El pasado domingo, Michel Piccoli recibía en Taormina, de manos de su alcalde, el Premio Europa del teatro. Dotado con 60.000 euros (unos 10 millones de pesetas), considerado, un tanto alegremente, por la prensa italiana como el Nobel de las artes escénicas, el Premio Europa nació en 1986, aupado y ricamente subvencionado por la Comunidad Europea, y más concretamente por quien era, a la sazón, su comisario de Cultura, Carlo Ripa di Meana. A lo largo de sus tres lustros de historia el galardón ha recaído sucesivamente en algunos nombres indiscutibles de los teatros europeos, y no europeos, de la segunda mitad del siglo XX, como son Peter Brook, Giorgio Strehler, Pina Bausch y, si me apuran, Robert Wilson; y luego otros, de un peso específico considerable, como Ariane Mnouchkine, Heiner Müller, Luca Ronconi y el ruso Lev Dodin, pero tal vez no tan indiscutibles, y más teniendo en cuenta que el jurado del Premio Europa todavía no se ha dado el gustazo de premiar a Ingmar Bergman (tal vez porque el sueco, recluido en su isla, es poco amigo de homenajes, y menos aún de viajar).

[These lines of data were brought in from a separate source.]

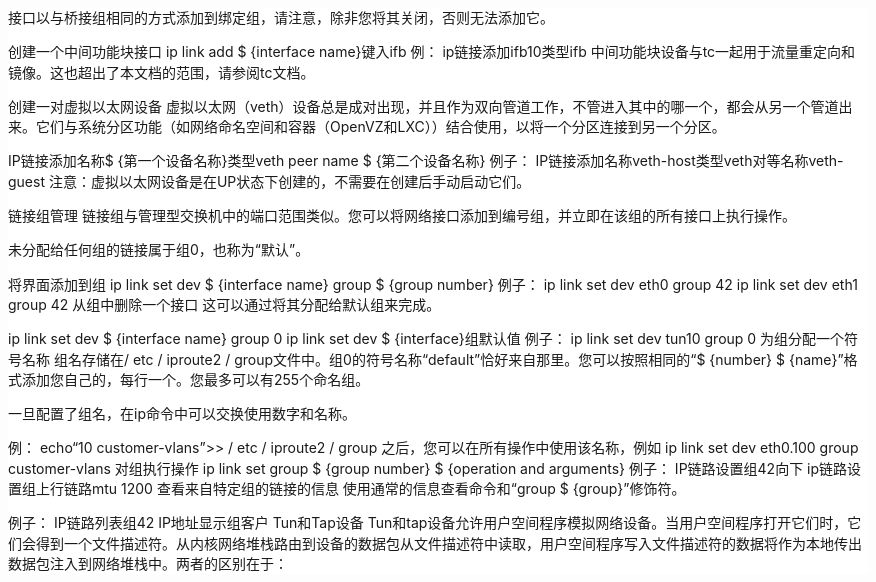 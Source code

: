 接口以与桥接组相同的方式添加到绑定组，请注意，除非您将其关闭，否则无法添加它。

创建一个中间功能块接口
ip link add $ {interface name}键入ifb
例：
ip链接添加ifb10类型ifb
中间功能块设备与tc一起用于流量重定向和镜像。这也超出了本文档的范围，请参阅tc文档。

创建一对虚拟以太网设备
虚拟以太网（veth）设备总是成对出现，并且作为双向管道工作，不管进入其中的哪一个，都会从另一个管道出来。它们与系统分区功能（如网络命名空间和容器（OpenVZ和LXC））结合使用，以将一个分区连接到另一个分区。

IP链接添加名称$ {第一个设备名称}类型veth peer name $ {第二个设备名称}
例子：
IP链接添加名称veth-host类型veth对等名称veth-guest
注意：虚拟以太网设备是在UP状态下创建的，不需要在创建后手动启动它们。

链接组管理
链接组与管理型交换机中的端口范围类似。您可以将网络接口添加到编号组，并立即在该组的所有接口上执行操作。

未分配给任何组的链接属于组0，也称为“默认”。

将界面添加到组
ip link set dev $ {interface name} group $ {group number}
例子：
ip link set dev eth0 group 42
ip link set dev eth1 group 42
从组中删除一个接口
这可以通过将其分配给默认组来完成。

ip link set dev $ {interface name} group 0
ip link set dev $ {interface}组默认值
例子：
ip link set dev tun10 group 0
为组分配一个符号名称
组名存储在/ etc / iproute2 / group文件中。组0的符号名称“default”恰好来自那里。您可以按照相同的“$ {number} $ {name}”格式添加您自己的，每行一个。您最多可以有255个命名组。

一旦配置了组名，在ip命令中可以交换使用数字和名称。

例：
echo“10 customer-vlans”>> / etc / iproute2 / group
之后，您可以在所有操作中使用该名称，例如
ip link set dev eth0.100 group customer-vlans
对组执行操作
ip link set group $ {group number} $ {operation and arguments}
例子：
IP链路设置组42向下
ip链路设置组上行链路mtu 1200
查看来自特定组的链接的信息
使用通常的信息查看命令和“group $ {group}”修饰符。

例子：
IP链路列表组42
IP地址显示组客户
Tun和Tap设备
Tun和tap设备允许用户空间程序模拟网络设备。当用户空间程序打开它们时，它们会得到一个文件描述符。从内核网络堆栈路由到设备的数据包从文件描述符中读取，用户空间程序写入文件描述符的数据将作为本地传出数据包注入到网络堆栈中。两者的区别在于：
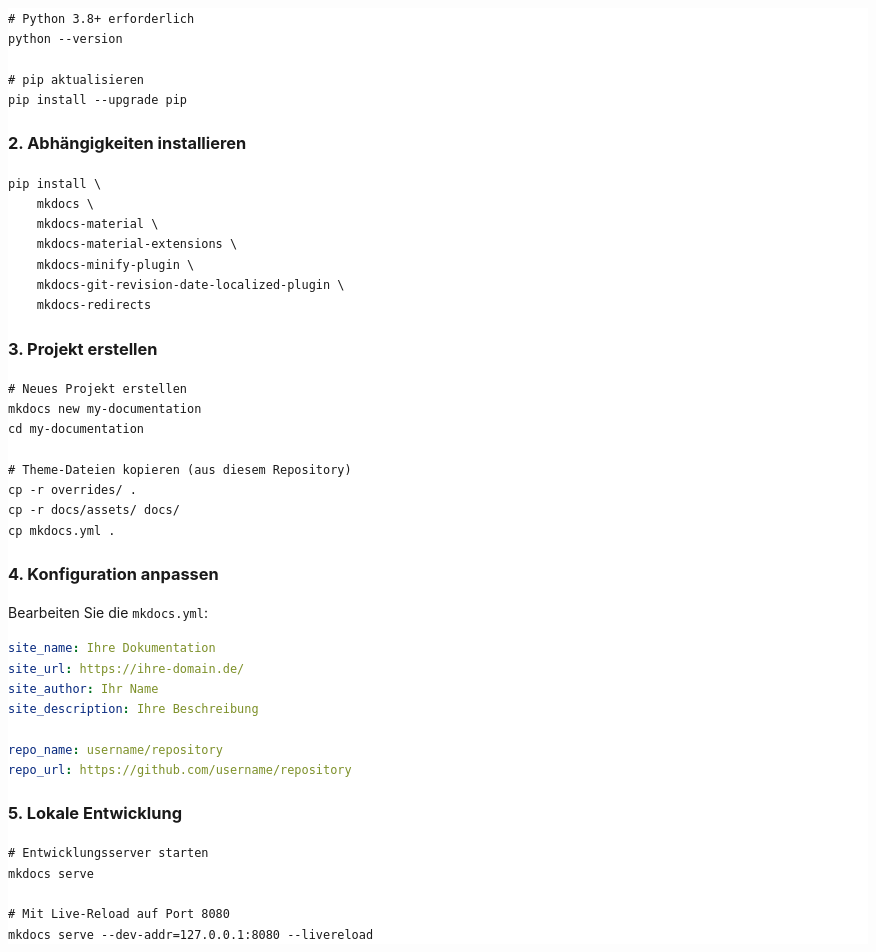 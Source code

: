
 ```shell
# Python 3.8+ erforderlich
python --version

# pip aktualisieren
pip install --upgrade pip
```

### 2. Abhängigkeiten installieren

```shell
pip install \
    mkdocs \
    mkdocs-material \
    mkdocs-material-extensions \
    mkdocs-minify-plugin \
    mkdocs-git-revision-date-localized-plugin \
    mkdocs-redirects
```

### 3. Projekt erstellen

```shell
# Neues Projekt erstellen
mkdocs new my-documentation
cd my-documentation

# Theme-Dateien kopieren (aus diesem Repository)
cp -r overrides/ .
cp -r docs/assets/ docs/
cp mkdocs.yml .
```

### 4. Konfiguration anpassen

Bearbeiten Sie die `mkdocs.yml`:

```yaml
site_name: Ihre Dokumentation
site_url: https://ihre-domain.de/
site_author: Ihr Name
site_description: Ihre Beschreibung

repo_name: username/repository
repo_url: https://github.com/username/repository
```

### 5. Lokale Entwicklung

```shell
# Entwicklungsserver starten
mkdocs serve

# Mit Live-Reload auf Port 8080
mkdocs serve --dev-addr=127.0.0.1:8080 --livereload
```
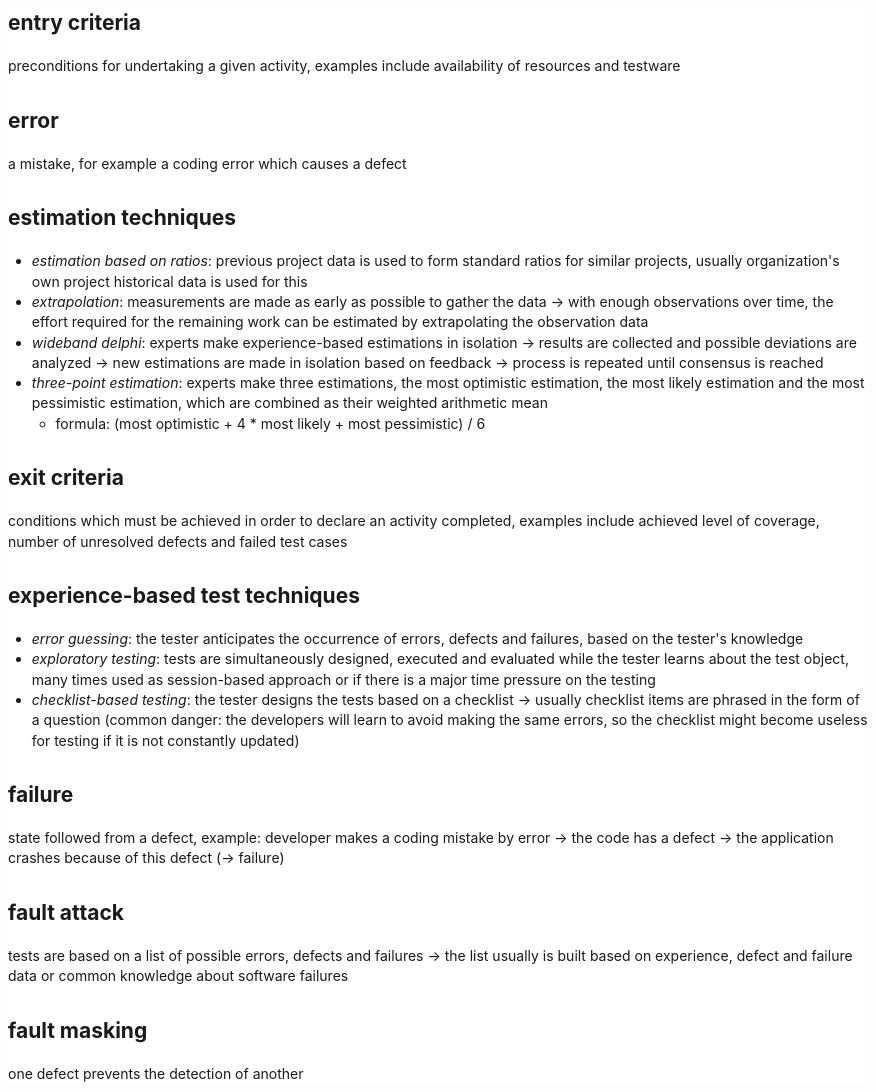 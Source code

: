 ## **entry criteria**  
preconditions for undertaking a given activity, examples include availability of resources and testware

## **error**  
a mistake, for example a coding error which causes a defect

## **estimation techniques**  
- *estimation based on ratios*: previous project data is used to form standard ratios for similar projects, usually organization's own project historical data is used for this
- *extrapolation*: measurements are made as early as possible to gather the data &rarr; with enough observations over time, the effort required for the remaining work can be estimated by extrapolating the observation data
- *wideband delphi*: experts make experience-based estimations in isolation &rarr; results are collected and possible deviations are analyzed &rarr; new estimations are made in isolation based on feedback &rarr; process is repeated until consensus is reached
- *three-point estimation*: experts make three estimations, the most optimistic estimation, the most likely estimation and the most pessimistic estimation, which are combined as their weighted arithmetic mean 
  - formula: (most optimistic + 4 * most likely + most pessimistic) / 6

## **exit criteria**  
conditions which must be achieved in order to declare an activity completed, examples include achieved level of coverage, number of unresolved defects and failed test cases

## **experience-based test techniques**  
- *error guessing*: the tester anticipates the occurrence of errors, defects and failures, based on the tester's knowledge
- *exploratory testing*: tests are simultaneously designed, executed and evaluated while the tester learns about the test object, many times used as session-based approach or if there is a major time pressure on the testing
- *checklist-based testing*: the tester designs the tests based on a checklist &rarr; usually checklist items are phrased in the form of a question (common danger: the developers will learn to avoid making the same errors, so the checklist might become useless for testing if it is not constantly updated)

## **failure**  
state followed from a defect, example: developer makes a coding mistake by error &rarr; the code has a defect &rarr; the application crashes because of this defect (&rarr; failure)

## **fault attack**  
tests are based on a list of possible errors, defects and failures &rarr; the list usually is built based on experience, defect and failure data or common knowledge about software failures

## **fault masking**  
one defect prevents the detection of another
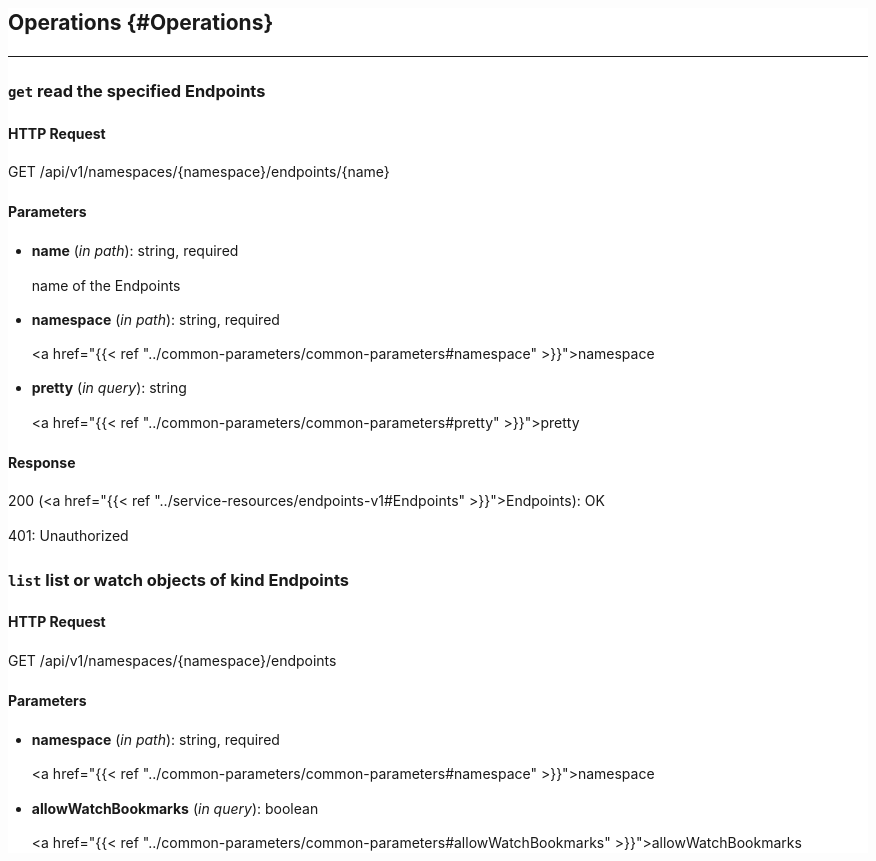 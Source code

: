 



## Operations {#Operations}



<hr>






### `get` read the specified Endpoints

#### HTTP Request

GET /api/v1/namespaces/{namespace}/endpoints/{name}

#### Parameters


- **name** (*in path*): string, required

  name of the Endpoints


- **namespace** (*in path*): string, required

  <a href="{{< ref "../common-parameters/common-parameters#namespace" >}}">namespace</a>


- **pretty** (*in query*): string

  <a href="{{< ref "../common-parameters/common-parameters#pretty" >}}">pretty</a>



#### Response


200 (<a href="{{< ref "../service-resources/endpoints-v1#Endpoints" >}}">Endpoints</a>): OK

401: Unauthorized


### `list` list or watch objects of kind Endpoints

#### HTTP Request

GET /api/v1/namespaces/{namespace}/endpoints

#### Parameters


- **namespace** (*in path*): string, required

  <a href="{{< ref "../common-parameters/common-parameters#namespace" >}}">namespace</a>


- **allowWatchBookmarks** (*in query*): boolean

  <a href="{{< ref "../common-parameters/common-parameters#allowWatchBookmarks" >}}">allowWatchBookmarks</a>
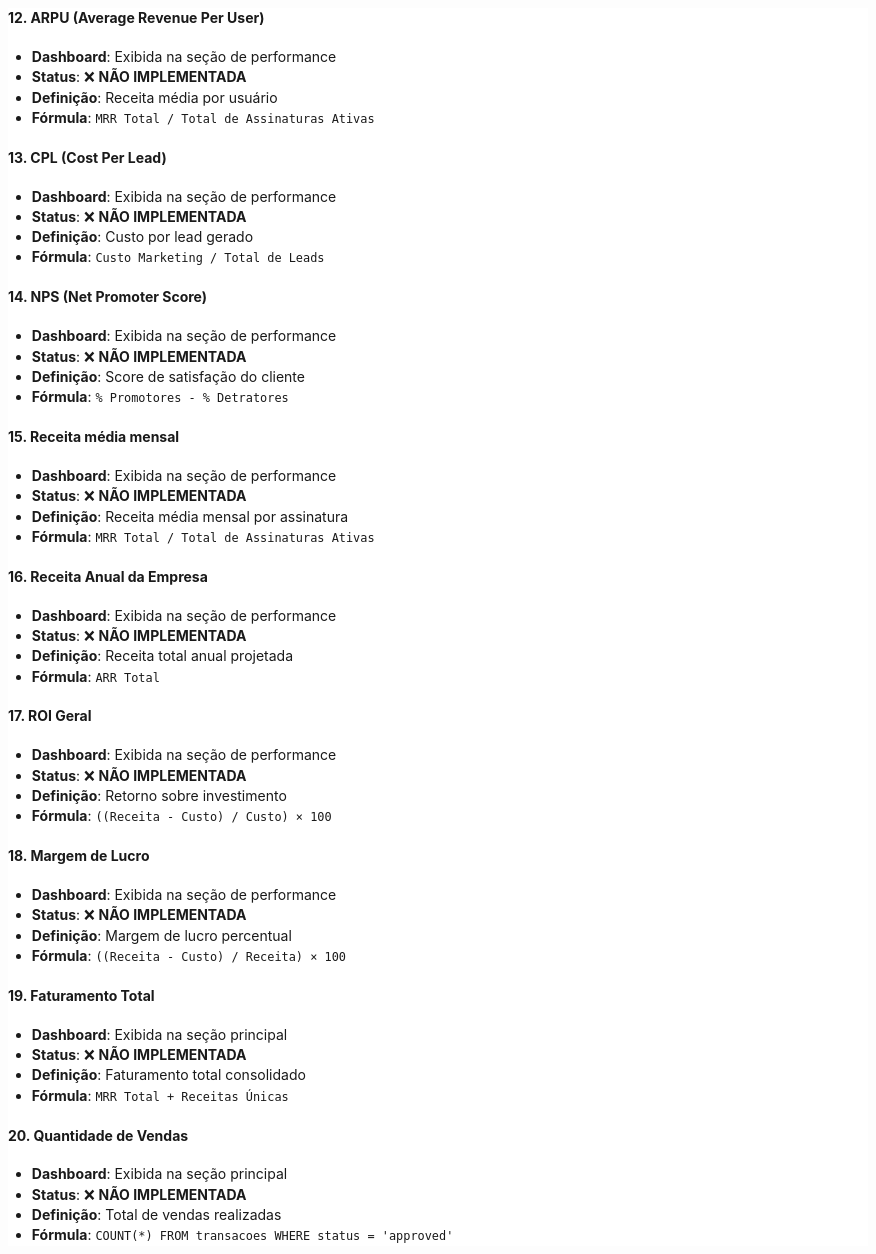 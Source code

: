 #### 12. ARPU (Average Revenue Per User)
- **Dashboard**: Exibida na seção de performance
- **Status**: ❌ **NÃO IMPLEMENTADA**
- **Definição**: Receita média por usuário
- **Fórmula**: `MRR Total / Total de Assinaturas Ativas`

#### 13. CPL (Cost Per Lead)
- **Dashboard**: Exibida na seção de performance
- **Status**: ❌ **NÃO IMPLEMENTADA**
- **Definição**: Custo por lead gerado
- **Fórmula**: `Custo Marketing / Total de Leads`

#### 14. NPS (Net Promoter Score)
- **Dashboard**: Exibida na seção de performance
- **Status**: ❌ **NÃO IMPLEMENTADA**
- **Definição**: Score de satisfação do cliente
- **Fórmula**: `% Promotores - % Detratores`

#### 15. Receita média mensal
- **Dashboard**: Exibida na seção de performance
- **Status**: ❌ **NÃO IMPLEMENTADA**
- **Definição**: Receita média mensal por assinatura
- **Fórmula**: `MRR Total / Total de Assinaturas Ativas`

#### 16. Receita Anual da Empresa
- **Dashboard**: Exibida na seção de performance
- **Status**: ❌ **NÃO IMPLEMENTADA**
- **Definição**: Receita total anual projetada
- **Fórmula**: `ARR Total`

#### 17. ROI Geral
- **Dashboard**: Exibida na seção de performance
- **Status**: ❌ **NÃO IMPLEMENTADA**
- **Definição**: Retorno sobre investimento
- **Fórmula**: `((Receita - Custo) / Custo) × 100`

#### 18. Margem de Lucro
- **Dashboard**: Exibida na seção de performance
- **Status**: ❌ **NÃO IMPLEMENTADA**
- **Definição**: Margem de lucro percentual
- **Fórmula**: `((Receita - Custo) / Receita) × 100`

#### 19. Faturamento Total
- **Dashboard**: Exibida na seção principal
- **Status**: ❌ **NÃO IMPLEMENTADA**
- **Definição**: Faturamento total consolidado
- **Fórmula**: `MRR Total + Receitas Únicas`

#### 20. Quantidade de Vendas
- **Dashboard**: Exibida na seção principal
- **Status**: ❌ **NÃO IMPLEMENTADA**
- **Definição**: Total de vendas realizadas
- **Fórmula**: `COUNT(*) FROM transacoes WHERE status = 'approved'`
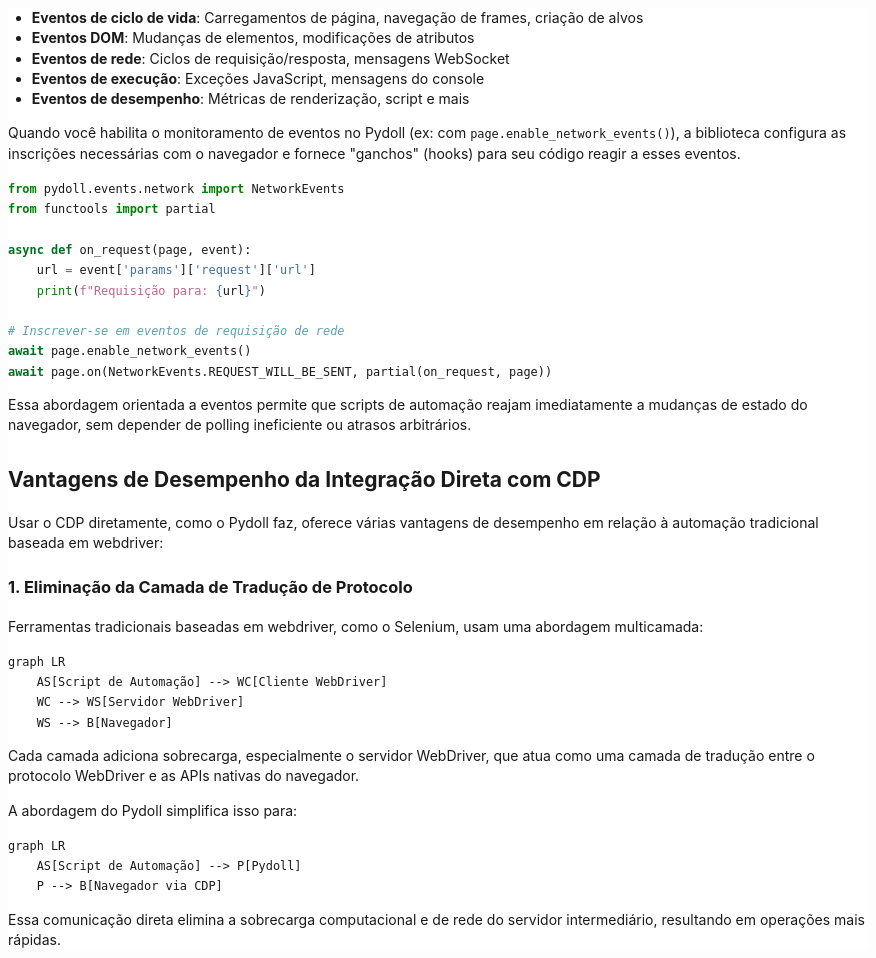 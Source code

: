- **Eventos de ciclo de vida**: Carregamentos de página, navegação de frames, criação de alvos
- **Eventos DOM**: Mudanças de elementos, modificações de atributos
- **Eventos de rede**: Ciclos de requisição/resposta, mensagens WebSocket
- **Eventos de execução**: Exceções JavaScript, mensagens do console
- **Eventos de desempenho**: Métricas de renderização, script e mais


Quando você habilita o monitoramento de eventos no Pydoll (ex: com `page.enable_network_events()`), a biblioteca configura as inscrições necessárias com o navegador e fornece "ganchos" (hooks) para seu código reagir a esses eventos.

```python
from pydoll.events.network import NetworkEvents
from functools import partial

async def on_request(page, event):
    url = event['params']['request']['url']
    print(f"Requisição para: {url}")

# Inscrever-se em eventos de requisição de rede
await page.enable_network_events()
await page.on(NetworkEvents.REQUEST_WILL_BE_SENT, partial(on_request, page))
```

Essa abordagem orientada a eventos permite que scripts de automação reajam imediatamente a mudanças de estado do navegador, sem depender de polling ineficiente ou atrasos arbitrários.

## Vantagens de Desempenho da Integração Direta com CDP

Usar o CDP diretamente, como o Pydoll faz, oferece várias vantagens de desempenho em relação à automação tradicional baseada em webdriver:

### 1. Eliminação da Camada de Tradução de Protocolo

Ferramentas tradicionais baseadas em webdriver, como o Selenium, usam uma abordagem multicamada:

```mermaid
graph LR
    AS[Script de Automação] --> WC[Cliente WebDriver]
    WC --> WS[Servidor WebDriver]
    WS --> B[Navegador]
```

Cada camada adiciona sobrecarga, especialmente o servidor WebDriver, que atua como uma camada de tradução entre o protocolo WebDriver e as APIs nativas do navegador.

A abordagem do Pydoll simplifica isso para:

```mermaid
graph LR
    AS[Script de Automação] --> P[Pydoll]
    P --> B[Navegador via CDP]
```

Essa comunicação direta elimina a sobrecarga computacional e de rede do servidor intermediário, resultando em operações mais rápidas.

A Michel Piccoli le han dado el Premio Europa. Parece que para el jurado se han acabado los 'metteurs en scène' para dejar paso a los cómicos

Michel Piccoli (París, 1925) es, pues, el primer actor, actor por antonomasia, que recibe el Premio Europa del teatro. Elección que me invita a pensar que, para el ilustre e ilustrado jurado de patums que controla el premio europeo, se han acabado ya los metteurs en scène -¿y Stein, Chéreau, Pasqual e tutti quanti?- para dejar paso a los cómicos. Elección que me invita a pensar, como es el caso de Piccoli, que al ser el cómico una figura del teatro y del cine -más de 170 películas hasta la fecha-, ello permite abaratar la parafernalia del premio-festival programando filmes en vez de montar, resucitar, algunos espectáculos memorables de elevado coste (como se hizo con Strehler, Pina Bausch y Dodin). Elección que también invita al glamour y atrae a los paparazzi, más atentos al sonoro beso que Jane Birkin le dio a Piccoli que a las consideraciones que éste hizo sobre su trabajo con Peter Brook, a raíz del montaje de El jardín de los cerezos. Elección, por último, que me hace augurar, para futuras ediciones del premio, una Taormina infinitamente más glamourosa, más cercana a la Taormina de la década de 1950, del Bar Mocabo, el de la Taylor y Richard Burton, hoy visita obligada de los vikingos y las walkirias del Inserso europeo, que consumen, a guisa de penitencia, un té con una nube de leche o, en el peor de los casos, una coca-cola light. Una Taormina en la que José Luis de Vilallonga le dirá a Jeanne Moreau: 'Tú has sido la mujer de mi vida', y ella, en el caso de acudir a recoger los 60.000 euros, le responderá: 'Cállate, tonto', para acto seguido invitarle a subir en un Rolls de mazapán y purpurina -obsequio del premio-festival- y juntos, tras atravesar a 60 kilómetros por hora la Piazza IX de Aprile de Taormina, lanzarse, despeñarse hacia la mar, mientras los paparazzi disparan sus cámaras.

Desde 1986 hasta 2000 he ido a Taormina, al Premio Europa, por trabajo, con la Lettera 35 de la Olivetti envuelta en el pijama, dispuesto a sacrificar una noble botella de la no menos noble bodega del Duca di Salaperuta por ir a entrevistar a un posible genio veinteañero del teatro montenegrino que jamás había probado una copa de tinto. En esta ocasión he ido por vicio, sin mi querida Lettera 35, sin obligación alguna, sin Dieu ni Maître. Tan sólo para ver cómo sienta Taormina ligero de equipaje, y también por amistad con Michel Piccoli.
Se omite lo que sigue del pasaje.